* Extracted material *
────────
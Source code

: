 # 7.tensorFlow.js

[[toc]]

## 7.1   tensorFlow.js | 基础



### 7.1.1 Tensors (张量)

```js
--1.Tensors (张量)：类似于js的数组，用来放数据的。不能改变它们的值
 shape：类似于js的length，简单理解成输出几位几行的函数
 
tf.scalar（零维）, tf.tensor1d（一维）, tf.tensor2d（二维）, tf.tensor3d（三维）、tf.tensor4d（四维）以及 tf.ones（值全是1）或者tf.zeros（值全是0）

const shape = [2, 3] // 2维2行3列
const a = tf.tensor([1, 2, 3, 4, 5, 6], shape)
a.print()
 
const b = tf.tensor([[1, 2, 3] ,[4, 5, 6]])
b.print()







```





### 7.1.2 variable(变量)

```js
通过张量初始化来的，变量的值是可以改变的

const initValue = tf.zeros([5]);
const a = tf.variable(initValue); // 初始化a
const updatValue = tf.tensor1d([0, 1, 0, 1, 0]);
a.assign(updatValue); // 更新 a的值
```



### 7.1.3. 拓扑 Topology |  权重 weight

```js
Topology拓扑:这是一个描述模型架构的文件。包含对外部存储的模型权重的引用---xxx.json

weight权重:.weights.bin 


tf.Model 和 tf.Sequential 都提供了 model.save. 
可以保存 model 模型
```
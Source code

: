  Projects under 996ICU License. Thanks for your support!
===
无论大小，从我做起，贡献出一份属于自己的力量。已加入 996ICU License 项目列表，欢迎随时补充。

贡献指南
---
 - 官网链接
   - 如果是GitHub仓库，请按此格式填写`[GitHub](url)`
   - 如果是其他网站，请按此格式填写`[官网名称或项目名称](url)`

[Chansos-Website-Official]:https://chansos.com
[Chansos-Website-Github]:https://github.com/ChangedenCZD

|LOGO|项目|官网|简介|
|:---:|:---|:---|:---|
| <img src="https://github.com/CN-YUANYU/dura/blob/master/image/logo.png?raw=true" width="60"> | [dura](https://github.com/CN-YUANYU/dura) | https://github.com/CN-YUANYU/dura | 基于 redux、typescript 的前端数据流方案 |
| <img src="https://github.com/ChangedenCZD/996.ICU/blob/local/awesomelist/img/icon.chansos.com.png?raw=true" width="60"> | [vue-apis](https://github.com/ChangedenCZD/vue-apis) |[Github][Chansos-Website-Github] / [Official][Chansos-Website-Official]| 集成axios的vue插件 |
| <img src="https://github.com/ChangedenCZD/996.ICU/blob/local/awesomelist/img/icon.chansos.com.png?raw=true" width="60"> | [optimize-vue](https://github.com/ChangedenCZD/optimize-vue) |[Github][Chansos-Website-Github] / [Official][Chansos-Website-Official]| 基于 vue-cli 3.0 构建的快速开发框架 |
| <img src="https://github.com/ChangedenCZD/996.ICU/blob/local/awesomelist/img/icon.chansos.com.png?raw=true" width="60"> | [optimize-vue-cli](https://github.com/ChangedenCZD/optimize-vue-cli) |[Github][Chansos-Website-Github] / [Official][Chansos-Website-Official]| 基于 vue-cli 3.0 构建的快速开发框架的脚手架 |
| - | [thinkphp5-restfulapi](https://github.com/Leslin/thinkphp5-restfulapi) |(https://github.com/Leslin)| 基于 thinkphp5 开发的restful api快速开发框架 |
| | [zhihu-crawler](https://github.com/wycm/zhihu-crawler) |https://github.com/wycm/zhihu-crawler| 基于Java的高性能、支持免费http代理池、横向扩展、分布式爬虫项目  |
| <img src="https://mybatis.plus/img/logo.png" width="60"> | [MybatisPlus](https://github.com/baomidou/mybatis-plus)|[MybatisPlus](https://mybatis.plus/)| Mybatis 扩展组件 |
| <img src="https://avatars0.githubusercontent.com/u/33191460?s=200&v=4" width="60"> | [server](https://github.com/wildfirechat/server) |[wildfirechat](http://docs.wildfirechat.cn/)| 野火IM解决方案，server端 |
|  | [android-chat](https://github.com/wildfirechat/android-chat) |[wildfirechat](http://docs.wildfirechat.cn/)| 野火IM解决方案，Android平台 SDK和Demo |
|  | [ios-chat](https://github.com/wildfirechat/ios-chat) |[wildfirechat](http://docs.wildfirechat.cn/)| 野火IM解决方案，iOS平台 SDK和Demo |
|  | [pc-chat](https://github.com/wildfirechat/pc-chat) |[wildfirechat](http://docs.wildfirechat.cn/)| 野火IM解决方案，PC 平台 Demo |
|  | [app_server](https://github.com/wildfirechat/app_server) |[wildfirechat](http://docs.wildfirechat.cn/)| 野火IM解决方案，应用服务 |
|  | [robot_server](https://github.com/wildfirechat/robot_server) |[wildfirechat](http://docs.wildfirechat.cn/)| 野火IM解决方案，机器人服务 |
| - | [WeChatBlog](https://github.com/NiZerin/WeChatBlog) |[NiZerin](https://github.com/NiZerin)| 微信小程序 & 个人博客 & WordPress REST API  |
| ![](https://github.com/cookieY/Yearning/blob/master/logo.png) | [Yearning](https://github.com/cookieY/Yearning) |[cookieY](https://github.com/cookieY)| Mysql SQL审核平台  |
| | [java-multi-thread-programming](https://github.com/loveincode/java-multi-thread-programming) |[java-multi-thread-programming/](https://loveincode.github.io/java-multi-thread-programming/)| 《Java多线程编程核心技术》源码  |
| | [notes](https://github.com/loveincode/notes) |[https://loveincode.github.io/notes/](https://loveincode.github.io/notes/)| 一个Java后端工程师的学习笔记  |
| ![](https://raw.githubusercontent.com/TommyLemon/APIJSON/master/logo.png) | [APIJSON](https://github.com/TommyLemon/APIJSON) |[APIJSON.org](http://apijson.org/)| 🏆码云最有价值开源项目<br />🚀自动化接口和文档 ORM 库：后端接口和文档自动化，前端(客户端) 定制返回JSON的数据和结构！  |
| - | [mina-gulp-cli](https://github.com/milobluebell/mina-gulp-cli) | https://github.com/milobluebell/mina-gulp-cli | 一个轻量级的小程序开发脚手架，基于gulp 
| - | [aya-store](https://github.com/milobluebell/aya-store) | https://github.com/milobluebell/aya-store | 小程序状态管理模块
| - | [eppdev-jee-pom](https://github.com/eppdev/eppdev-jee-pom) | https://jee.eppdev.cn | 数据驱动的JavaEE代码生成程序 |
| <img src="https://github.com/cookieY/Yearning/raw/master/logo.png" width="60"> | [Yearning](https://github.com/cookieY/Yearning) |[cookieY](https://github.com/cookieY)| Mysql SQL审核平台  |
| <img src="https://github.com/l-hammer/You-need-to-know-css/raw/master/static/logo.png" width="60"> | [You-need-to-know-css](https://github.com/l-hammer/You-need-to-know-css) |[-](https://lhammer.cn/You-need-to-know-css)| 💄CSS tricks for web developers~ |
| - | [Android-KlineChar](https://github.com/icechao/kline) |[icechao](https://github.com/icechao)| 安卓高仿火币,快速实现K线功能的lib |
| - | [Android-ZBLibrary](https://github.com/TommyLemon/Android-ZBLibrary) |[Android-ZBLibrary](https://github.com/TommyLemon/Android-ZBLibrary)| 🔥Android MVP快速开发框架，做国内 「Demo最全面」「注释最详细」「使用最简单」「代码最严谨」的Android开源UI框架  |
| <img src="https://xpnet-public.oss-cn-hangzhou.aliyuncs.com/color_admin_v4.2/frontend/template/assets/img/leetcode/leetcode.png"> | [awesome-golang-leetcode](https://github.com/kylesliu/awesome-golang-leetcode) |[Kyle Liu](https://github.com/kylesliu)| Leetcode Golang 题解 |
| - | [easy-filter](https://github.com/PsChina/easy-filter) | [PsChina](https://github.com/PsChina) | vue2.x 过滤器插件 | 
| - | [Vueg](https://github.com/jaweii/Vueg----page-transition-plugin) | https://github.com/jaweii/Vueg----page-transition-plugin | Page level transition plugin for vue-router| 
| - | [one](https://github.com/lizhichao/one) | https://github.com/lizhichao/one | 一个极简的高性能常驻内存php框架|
────────
* Work task *
Your reply should hold every line from the data that contains "variable", copied in full.

* Output below *
### 7.1.2 variable(变量)
const a = tf.variable(initValue); // 初始化a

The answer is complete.